======== AVAILABLE DATA

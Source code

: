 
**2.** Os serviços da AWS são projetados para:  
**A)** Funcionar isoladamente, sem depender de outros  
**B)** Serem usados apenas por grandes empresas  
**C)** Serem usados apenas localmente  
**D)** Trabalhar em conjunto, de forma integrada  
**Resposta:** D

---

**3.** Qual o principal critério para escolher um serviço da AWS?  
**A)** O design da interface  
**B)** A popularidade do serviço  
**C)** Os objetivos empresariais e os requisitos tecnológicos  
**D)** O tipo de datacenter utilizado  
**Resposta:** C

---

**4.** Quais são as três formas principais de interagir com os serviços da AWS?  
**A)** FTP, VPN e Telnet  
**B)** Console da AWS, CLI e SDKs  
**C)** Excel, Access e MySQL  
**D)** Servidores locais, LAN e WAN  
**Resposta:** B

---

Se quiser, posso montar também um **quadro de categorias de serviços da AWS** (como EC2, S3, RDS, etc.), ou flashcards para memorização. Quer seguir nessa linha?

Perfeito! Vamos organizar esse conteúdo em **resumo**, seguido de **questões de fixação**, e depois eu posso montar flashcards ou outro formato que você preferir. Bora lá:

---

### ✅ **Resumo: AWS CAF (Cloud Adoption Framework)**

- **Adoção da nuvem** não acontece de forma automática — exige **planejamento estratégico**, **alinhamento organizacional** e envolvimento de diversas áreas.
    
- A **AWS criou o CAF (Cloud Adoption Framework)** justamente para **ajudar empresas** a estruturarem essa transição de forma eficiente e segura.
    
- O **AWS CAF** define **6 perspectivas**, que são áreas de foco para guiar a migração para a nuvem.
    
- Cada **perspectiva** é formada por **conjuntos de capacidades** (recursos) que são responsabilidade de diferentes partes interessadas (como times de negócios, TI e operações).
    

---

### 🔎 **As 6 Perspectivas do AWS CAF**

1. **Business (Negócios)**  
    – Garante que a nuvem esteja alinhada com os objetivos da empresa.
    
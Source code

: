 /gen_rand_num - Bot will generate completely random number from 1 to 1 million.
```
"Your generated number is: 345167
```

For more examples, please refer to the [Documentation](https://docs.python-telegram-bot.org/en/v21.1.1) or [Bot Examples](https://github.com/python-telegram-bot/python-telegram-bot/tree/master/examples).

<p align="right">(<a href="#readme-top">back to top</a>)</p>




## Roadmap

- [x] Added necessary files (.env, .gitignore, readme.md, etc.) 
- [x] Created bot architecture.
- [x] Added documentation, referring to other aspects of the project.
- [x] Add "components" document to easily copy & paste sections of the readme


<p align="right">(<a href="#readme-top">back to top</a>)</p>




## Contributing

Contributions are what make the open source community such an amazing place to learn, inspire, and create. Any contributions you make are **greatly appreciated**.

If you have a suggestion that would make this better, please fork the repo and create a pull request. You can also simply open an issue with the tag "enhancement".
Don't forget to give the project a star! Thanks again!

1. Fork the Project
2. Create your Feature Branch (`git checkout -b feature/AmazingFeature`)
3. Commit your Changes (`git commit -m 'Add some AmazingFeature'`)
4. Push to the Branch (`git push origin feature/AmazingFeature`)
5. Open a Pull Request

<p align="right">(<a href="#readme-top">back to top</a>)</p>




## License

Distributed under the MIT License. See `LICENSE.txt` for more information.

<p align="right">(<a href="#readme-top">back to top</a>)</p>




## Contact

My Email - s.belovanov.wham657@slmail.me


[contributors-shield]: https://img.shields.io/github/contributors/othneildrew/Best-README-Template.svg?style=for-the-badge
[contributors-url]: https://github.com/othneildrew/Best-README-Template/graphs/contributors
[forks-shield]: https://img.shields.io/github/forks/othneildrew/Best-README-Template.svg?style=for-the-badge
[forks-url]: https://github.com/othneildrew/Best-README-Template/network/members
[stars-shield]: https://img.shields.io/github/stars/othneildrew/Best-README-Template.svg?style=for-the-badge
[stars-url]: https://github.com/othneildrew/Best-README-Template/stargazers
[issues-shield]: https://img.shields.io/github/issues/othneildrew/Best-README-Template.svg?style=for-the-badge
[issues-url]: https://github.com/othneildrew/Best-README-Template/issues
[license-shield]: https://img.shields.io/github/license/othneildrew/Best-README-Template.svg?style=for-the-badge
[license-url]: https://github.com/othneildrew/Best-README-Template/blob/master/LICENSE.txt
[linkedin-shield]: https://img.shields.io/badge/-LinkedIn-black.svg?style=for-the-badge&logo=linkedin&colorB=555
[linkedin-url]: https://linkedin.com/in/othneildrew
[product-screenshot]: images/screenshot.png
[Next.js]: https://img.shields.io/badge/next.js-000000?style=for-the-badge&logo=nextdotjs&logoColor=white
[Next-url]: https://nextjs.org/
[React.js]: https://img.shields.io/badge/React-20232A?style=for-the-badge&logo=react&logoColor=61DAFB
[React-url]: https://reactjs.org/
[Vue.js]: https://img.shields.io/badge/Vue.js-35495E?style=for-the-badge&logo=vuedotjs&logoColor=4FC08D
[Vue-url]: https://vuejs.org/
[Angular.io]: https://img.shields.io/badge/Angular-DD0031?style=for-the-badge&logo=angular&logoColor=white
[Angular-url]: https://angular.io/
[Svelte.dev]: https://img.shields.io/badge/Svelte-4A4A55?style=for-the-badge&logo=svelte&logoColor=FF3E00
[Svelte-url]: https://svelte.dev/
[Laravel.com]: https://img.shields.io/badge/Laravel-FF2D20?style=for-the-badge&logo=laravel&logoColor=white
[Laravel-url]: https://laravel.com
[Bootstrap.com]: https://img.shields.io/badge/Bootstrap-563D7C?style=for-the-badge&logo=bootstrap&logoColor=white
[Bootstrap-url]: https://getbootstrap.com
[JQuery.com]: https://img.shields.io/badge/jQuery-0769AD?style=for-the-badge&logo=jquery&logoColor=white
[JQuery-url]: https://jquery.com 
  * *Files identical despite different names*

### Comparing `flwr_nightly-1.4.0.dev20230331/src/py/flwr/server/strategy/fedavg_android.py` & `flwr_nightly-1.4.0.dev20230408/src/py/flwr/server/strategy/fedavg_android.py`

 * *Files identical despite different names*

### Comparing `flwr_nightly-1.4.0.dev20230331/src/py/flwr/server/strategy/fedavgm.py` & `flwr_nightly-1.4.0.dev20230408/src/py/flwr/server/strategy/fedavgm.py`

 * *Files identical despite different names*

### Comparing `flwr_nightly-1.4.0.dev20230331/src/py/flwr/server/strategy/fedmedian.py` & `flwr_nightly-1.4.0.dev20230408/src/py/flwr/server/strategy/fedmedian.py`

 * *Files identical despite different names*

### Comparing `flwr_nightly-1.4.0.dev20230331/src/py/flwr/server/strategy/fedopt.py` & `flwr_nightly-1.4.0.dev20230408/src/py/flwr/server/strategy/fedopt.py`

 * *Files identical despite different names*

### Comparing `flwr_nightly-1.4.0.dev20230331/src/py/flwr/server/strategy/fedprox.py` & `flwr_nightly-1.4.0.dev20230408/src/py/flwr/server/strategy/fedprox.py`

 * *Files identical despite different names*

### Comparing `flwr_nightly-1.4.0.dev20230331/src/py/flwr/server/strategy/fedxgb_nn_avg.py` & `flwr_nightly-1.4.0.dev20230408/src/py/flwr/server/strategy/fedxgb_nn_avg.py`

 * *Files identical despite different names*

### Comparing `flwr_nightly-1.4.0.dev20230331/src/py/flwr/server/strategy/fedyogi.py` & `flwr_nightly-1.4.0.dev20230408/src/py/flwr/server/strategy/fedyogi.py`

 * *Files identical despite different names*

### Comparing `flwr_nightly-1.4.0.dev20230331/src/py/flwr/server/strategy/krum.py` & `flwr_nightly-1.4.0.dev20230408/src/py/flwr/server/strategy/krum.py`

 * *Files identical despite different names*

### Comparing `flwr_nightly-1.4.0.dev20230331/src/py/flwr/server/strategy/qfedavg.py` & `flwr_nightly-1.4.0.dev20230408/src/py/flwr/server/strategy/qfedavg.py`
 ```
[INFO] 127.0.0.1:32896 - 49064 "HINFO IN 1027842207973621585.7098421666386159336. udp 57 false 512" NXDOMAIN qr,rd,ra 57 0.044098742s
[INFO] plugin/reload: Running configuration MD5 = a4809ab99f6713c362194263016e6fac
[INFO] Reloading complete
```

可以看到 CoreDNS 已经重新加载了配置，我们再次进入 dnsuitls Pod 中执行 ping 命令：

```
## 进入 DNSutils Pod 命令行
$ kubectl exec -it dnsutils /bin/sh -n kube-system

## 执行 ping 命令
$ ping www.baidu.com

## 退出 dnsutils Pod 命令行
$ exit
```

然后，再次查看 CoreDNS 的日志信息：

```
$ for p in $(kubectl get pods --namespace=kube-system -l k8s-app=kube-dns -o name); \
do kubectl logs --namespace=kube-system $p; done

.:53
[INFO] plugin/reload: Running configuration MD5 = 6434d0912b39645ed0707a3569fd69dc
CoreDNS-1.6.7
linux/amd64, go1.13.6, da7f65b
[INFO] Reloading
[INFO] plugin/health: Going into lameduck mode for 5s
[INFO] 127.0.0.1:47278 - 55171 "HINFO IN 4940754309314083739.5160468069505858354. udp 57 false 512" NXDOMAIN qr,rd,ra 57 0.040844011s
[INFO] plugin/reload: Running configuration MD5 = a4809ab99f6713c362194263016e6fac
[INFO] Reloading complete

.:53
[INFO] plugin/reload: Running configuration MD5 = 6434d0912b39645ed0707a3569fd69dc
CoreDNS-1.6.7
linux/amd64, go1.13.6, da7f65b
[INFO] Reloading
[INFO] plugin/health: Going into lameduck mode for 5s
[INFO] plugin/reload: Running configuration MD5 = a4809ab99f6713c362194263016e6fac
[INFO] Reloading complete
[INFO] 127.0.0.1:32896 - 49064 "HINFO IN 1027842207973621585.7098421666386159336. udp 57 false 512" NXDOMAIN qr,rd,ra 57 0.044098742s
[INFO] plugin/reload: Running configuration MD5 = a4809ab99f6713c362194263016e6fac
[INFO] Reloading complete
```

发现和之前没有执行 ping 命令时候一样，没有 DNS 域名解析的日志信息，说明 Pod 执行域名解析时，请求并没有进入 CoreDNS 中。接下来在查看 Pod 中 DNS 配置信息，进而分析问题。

================

> **EXERCISE DIRECTIONS**: In the entries above, please find the line with "Perfeito! Vamos organizar" and the line with "3. Commit your", then write out exactly those two lines and every line between them, and nothing more.

> **OUTPUT**:
Perfeito! Vamos organizar esse conteúdo em **resumo**, seguido de **questões de fixação**, e depois eu posso montar flashcards ou outro formato que você preferir. Bora lá:

---

### ✅ **Resumo: AWS CAF (Cloud Adoption Framework)**

- **Adoção da nuvem** não acontece de forma automática — exige **planejamento estratégico**, **alinhamento organizacional** e envolvimento de diversas áreas.
    
- A **AWS criou o CAF (Cloud Adoption Framework)** justamente para **ajudar empresas** a estruturarem essa transição de forma eficiente e segura.
    
- O **AWS CAF** define **6 perspectivas**, que são áreas de foco para guiar a migração para a nuvem.
    
- Cada **perspectiva** é formada por **conjuntos de capacidades** (recursos) que são responsabilidade de diferentes partes interessadas (como times de negócios, TI e operações).
    

---

### 🔎 **As 6 Perspectivas do AWS CAF**

1. **Business (Negócios)**  
    – Garante que a nuvem esteja alinhada com os objetivos da empresa.
    
Source code

: /gen_rand_num - Bot will generate completely random number from 1 to 1 million.
```
"Your generated number is: 345167
```

For more examples, please refer to the [Documentation](https://docs.python-telegram-bot.org/en/v21.1.1) or [Bot Examples](https://github.com/python-telegram-bot/python-telegram-bot/tree/master/examples).

<p align="right">(<a href="#readme-top">back to top</a>)</p>




## Roadmap

- [x] Added necessary files (.env, .gitignore, readme.md, etc.) 
- [x] Created bot architecture.
- [x] Added documentation, referring to other aspects of the project.
- [x] Add "components" document to easily copy & paste sections of the readme


<p align="right">(<a href="#readme-top">back to top</a>)</p>




## Contributing

Contributions are what make the open source community such an amazing place to learn, inspire, and create. Any contributions you make are **greatly appreciated**.

If you have a suggestion that would make this better, please fork the repo and create a pull request. You can also simply open an issue with the tag "enhancement".
Don't forget to give the project a star! Thanks again!

1. Fork the Project
2. Create your Feature Branch (`git checkout -b feature/AmazingFeature`)
3. Commit your Changes (`git commit -m 'Add some AmazingFeature'`)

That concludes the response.